Theory and Hypotheses

Ingratiation and Counterproductive Work Behaviors

Counterproductive work behaviors refer to voluntary behaviors that violate significant organizational and social norms (Robinson and Bennett, 1995; Spector and Fox, 2005). These behaviors not only cost organization extra billions of dollars annually (Marcus and Schuler, 2004), but also exacerbate the victim’s psychological insecurity (Griffin et al., 1998). However, for employees who engage in counterproductive work behaviors, they tend to consider counterproductive work behaviors as a way to react to perceived workplace stressors and provoked negative affect (Martinko et al., 2002; Spector and Fox, 2005). Cohen-Charash and Mueller (2007) believed that these behaviors are empowering and help compensate for employees’ feeling of inadequacy caused by imbalance in the reciprocal exchange of resources.
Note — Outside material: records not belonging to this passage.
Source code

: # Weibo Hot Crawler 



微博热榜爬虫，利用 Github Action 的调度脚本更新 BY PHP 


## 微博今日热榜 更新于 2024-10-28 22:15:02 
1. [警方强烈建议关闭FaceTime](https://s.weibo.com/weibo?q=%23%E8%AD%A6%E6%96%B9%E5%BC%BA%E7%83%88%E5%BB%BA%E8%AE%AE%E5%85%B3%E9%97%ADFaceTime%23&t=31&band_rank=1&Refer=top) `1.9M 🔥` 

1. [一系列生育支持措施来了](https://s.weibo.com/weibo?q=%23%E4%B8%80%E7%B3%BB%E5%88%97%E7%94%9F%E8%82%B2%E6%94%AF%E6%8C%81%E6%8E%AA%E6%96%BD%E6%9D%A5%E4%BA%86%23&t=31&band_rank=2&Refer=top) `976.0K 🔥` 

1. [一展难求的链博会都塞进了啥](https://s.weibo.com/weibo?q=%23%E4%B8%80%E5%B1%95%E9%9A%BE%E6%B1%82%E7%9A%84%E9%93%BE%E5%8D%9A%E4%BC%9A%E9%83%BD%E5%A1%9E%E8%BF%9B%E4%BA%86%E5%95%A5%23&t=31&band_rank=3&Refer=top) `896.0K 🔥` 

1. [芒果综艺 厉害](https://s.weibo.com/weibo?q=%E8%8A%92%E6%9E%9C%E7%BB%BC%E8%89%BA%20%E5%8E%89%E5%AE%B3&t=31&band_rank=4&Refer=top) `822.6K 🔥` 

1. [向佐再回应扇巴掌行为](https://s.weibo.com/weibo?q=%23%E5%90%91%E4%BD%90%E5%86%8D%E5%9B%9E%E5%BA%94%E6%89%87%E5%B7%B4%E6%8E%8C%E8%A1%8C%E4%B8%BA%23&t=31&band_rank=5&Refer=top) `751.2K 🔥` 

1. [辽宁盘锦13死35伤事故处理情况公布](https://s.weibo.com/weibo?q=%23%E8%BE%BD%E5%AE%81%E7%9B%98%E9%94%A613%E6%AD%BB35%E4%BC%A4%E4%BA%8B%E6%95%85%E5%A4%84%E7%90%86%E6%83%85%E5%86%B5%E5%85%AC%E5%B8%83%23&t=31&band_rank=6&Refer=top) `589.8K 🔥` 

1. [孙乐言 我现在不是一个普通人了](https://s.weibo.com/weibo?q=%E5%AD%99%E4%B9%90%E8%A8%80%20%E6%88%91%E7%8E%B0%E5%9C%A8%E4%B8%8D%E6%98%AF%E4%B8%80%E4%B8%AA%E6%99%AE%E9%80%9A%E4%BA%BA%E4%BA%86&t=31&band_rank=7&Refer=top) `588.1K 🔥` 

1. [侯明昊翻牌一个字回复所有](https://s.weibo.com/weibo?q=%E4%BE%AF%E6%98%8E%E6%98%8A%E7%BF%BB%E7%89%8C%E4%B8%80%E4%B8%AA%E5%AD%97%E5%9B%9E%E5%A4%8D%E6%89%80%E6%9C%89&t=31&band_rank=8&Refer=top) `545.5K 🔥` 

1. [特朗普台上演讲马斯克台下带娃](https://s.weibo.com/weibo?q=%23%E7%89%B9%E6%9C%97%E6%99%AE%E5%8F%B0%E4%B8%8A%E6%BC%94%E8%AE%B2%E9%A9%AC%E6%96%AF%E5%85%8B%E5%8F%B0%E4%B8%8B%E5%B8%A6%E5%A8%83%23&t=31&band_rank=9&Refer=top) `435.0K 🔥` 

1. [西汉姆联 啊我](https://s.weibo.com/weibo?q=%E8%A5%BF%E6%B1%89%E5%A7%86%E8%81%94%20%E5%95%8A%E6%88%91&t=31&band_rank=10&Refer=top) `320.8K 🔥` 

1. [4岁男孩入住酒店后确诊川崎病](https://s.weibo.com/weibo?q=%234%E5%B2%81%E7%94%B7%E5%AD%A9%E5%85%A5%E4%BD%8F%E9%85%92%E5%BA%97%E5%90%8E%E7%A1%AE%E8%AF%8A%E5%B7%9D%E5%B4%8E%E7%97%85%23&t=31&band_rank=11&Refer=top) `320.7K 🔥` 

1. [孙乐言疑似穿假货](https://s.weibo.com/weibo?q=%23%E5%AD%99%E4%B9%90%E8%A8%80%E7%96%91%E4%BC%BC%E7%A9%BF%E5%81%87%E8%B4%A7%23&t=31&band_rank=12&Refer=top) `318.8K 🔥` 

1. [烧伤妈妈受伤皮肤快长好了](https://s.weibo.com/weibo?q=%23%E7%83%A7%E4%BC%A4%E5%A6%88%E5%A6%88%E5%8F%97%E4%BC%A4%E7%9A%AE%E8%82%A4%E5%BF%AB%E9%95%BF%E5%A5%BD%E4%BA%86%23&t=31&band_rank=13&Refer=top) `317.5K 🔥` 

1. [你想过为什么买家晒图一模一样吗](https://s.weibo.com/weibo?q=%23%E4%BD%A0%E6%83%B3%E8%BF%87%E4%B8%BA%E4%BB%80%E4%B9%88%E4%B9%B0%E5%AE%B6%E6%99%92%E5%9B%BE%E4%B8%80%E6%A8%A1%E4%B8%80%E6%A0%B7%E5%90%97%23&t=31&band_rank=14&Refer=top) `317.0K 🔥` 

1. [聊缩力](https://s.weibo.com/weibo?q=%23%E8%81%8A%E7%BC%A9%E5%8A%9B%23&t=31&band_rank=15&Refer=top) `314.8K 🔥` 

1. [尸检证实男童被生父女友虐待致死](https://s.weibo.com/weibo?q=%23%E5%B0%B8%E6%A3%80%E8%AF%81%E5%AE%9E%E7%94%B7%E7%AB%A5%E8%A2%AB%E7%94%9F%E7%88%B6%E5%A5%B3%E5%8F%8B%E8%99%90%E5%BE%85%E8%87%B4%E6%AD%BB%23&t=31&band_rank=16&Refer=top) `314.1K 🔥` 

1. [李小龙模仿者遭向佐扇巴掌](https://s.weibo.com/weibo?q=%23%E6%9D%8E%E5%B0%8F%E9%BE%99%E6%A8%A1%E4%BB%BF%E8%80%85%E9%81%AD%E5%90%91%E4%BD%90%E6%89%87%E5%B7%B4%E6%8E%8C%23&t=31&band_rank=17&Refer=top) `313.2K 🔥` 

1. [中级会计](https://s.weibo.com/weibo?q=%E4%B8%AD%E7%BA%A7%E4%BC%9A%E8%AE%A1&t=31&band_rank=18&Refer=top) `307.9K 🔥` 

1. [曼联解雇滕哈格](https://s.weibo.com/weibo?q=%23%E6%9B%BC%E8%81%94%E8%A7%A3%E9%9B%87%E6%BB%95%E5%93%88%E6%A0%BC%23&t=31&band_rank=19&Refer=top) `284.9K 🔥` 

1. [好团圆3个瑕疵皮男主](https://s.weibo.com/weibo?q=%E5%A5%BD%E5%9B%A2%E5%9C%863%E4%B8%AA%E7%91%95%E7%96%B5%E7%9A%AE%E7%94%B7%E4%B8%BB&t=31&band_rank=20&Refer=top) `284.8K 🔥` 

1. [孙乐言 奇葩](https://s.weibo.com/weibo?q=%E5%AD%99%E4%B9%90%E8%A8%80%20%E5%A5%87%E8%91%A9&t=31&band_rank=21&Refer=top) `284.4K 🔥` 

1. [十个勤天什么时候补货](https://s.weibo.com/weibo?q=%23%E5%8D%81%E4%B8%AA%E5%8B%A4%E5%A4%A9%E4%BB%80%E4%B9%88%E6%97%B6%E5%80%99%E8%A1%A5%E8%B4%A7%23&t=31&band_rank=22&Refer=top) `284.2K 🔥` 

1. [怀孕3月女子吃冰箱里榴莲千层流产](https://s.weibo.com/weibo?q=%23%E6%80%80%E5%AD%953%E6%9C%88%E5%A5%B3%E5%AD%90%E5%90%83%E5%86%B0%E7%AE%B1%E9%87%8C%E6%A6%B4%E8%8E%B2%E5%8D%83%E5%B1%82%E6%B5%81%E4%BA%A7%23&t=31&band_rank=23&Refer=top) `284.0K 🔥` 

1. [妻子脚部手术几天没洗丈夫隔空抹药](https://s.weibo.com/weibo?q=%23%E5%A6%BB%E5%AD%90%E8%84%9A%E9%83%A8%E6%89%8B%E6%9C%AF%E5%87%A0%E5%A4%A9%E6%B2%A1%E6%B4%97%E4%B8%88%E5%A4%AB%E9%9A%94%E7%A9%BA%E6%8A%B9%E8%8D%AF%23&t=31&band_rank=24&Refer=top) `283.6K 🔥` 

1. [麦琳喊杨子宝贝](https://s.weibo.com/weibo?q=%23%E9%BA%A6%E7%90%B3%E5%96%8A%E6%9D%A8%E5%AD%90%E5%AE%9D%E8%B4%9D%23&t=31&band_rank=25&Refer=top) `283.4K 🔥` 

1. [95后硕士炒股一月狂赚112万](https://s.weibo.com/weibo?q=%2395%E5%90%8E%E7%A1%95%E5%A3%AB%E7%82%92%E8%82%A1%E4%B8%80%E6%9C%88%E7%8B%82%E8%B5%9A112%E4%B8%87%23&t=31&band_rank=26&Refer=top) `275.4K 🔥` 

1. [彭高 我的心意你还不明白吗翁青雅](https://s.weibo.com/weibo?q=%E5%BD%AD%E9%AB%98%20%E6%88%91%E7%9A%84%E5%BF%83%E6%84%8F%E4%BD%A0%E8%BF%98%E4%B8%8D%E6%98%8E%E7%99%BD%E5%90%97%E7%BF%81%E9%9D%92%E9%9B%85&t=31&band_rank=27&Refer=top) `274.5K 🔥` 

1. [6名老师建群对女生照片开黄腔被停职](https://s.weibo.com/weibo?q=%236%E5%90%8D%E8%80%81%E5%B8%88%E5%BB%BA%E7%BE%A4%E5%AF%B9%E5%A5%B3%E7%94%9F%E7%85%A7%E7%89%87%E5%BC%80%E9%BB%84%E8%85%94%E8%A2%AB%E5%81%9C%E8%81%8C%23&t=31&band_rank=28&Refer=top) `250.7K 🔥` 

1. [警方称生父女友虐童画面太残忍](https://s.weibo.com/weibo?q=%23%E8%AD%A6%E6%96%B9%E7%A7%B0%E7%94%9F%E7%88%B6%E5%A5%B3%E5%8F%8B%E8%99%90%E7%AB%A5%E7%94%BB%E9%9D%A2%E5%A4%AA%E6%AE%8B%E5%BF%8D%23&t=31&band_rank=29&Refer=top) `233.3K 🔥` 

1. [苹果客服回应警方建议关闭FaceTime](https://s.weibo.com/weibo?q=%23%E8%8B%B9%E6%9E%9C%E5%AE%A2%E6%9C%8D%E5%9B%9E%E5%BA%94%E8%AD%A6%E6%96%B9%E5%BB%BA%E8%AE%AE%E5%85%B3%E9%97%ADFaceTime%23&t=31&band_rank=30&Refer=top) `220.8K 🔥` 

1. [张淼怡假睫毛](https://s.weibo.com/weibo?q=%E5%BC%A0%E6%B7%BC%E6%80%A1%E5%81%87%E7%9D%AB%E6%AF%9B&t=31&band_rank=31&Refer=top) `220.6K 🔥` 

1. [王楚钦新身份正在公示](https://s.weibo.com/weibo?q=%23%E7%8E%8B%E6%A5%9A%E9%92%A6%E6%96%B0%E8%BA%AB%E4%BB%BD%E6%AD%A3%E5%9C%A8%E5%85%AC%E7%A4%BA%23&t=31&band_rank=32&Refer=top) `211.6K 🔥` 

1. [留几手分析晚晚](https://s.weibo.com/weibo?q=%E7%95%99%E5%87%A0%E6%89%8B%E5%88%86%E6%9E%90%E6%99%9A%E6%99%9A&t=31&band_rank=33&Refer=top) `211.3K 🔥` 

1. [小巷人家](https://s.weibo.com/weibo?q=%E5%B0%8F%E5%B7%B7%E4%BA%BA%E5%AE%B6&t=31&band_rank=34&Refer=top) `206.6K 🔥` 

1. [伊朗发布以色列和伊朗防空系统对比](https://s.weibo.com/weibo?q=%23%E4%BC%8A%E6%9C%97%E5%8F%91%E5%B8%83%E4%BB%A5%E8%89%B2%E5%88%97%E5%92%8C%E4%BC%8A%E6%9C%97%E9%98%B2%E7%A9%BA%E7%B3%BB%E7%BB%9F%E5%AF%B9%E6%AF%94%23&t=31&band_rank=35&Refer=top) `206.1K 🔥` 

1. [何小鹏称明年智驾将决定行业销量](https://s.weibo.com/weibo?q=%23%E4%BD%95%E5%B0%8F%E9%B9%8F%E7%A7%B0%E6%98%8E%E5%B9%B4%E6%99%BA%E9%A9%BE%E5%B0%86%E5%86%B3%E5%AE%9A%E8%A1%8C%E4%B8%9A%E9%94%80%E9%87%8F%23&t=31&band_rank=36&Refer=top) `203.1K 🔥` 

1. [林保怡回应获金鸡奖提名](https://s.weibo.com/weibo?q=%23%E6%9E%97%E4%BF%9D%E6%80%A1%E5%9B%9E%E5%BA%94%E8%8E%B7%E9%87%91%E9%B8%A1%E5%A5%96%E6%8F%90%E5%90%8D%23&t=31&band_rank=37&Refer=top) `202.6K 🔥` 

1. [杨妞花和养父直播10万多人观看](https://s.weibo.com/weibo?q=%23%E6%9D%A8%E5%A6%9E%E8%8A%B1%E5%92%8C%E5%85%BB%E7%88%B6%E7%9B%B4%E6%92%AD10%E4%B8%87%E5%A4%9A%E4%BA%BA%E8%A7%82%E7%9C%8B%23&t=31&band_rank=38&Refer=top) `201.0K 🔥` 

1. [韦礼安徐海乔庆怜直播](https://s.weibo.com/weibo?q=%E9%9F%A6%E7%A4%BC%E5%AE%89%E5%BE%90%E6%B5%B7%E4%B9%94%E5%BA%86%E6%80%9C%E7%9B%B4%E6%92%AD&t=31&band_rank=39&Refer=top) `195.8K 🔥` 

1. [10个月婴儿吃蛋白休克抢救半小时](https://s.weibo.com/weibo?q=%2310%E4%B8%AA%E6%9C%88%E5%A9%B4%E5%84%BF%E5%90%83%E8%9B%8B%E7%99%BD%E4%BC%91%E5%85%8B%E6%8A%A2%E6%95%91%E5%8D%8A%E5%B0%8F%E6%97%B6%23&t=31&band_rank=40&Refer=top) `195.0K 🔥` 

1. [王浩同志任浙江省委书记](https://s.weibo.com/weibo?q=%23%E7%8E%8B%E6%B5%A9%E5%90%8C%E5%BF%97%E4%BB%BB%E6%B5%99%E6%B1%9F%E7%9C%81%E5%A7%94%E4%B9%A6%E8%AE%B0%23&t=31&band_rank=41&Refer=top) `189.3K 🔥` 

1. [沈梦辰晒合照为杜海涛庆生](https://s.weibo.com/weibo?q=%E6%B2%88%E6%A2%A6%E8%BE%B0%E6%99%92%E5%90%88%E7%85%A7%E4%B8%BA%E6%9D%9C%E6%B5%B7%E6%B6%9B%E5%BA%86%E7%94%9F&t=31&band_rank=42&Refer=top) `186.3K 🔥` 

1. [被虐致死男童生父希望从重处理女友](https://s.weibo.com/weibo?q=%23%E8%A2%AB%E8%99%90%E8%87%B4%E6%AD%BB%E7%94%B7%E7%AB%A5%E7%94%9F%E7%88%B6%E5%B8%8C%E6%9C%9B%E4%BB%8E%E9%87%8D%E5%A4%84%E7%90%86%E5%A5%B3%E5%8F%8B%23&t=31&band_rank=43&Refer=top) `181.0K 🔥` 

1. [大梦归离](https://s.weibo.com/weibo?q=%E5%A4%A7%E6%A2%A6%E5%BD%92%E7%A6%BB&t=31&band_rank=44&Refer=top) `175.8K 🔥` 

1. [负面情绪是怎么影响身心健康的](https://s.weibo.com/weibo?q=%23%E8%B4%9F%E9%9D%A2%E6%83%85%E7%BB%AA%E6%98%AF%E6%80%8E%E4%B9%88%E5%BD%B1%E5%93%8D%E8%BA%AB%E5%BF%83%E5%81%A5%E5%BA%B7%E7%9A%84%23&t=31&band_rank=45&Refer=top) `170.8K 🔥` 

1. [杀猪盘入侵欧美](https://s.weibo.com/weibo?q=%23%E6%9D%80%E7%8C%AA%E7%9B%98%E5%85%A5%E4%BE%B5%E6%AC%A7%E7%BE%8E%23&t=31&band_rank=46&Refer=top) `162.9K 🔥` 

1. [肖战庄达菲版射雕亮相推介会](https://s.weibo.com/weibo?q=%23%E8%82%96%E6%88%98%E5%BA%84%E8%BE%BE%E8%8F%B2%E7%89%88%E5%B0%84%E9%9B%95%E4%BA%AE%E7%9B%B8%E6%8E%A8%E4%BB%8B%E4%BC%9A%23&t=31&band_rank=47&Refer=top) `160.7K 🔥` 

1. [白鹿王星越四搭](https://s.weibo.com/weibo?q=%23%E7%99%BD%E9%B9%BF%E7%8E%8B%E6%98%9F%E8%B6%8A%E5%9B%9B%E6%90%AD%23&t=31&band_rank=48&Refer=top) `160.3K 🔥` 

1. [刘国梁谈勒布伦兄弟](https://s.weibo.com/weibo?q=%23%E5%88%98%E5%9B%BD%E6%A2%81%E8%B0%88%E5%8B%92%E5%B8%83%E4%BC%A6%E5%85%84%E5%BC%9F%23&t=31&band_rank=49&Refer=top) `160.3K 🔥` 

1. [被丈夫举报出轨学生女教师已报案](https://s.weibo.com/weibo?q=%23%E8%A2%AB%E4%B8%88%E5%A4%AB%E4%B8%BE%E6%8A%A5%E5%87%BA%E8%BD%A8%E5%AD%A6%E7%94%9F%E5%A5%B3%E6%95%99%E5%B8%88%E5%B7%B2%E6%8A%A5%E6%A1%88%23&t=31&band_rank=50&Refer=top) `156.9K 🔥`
According to conservation of resources theory, employees might engage in counterproductive work behaviors to acquire information and assistance and to fulfill other needs that can reduce their psychological strain or enable them to obtain work goals (Anderson and Bushman, 2002; Penney et al., 2011). Consistent with this view, Krischer et al. (2010) found that compared with those who refrained from production deviance and withdrawal, employees who engaged in those behaviors encountered less emotional exhaustion.

Ingratiation is a typical impression management tactic and is characterized as a fundamental mechanism by which individuals build and maintain social relationships (Jones, 1964; Kipnis et al., 1980). In the workplace, employees may ingratiate themselves to their supervisors with the goal of having a chance to obtain prestigious appointments or to avoid salary cuts (Kumar and Beyerlein, 1991). Unfortunately, engaging in ingratiation also has a dark side (Bolino et al., 2013); it can backfire and damage employees’ image (Turnley and Bolino, 2001), and it can trigger employees’ unethical behaviors (Keeves et al., 2017). Studies have provided evidence that ingratiation can directly cause employees’ depletion in time, energy and money, which may make employees unable to resist the temptation to perform deviances (Judge et al., 2006; Krischer et al., 2010). For example, Klotz et al. (2018) proposed that the daily use of ingratiation was positively related to employees’ deviance due to the expenditure of self-control resources. Ingratiation may also violate employees’ meritocratic value and threaten their positive self-regard, eliciting subsequent resentment toward their supervisors (Rorty, 2000; Leach and Spears, 2008; Ferro, 2010) and in turn leading to social undermining (Reh et al., 2018).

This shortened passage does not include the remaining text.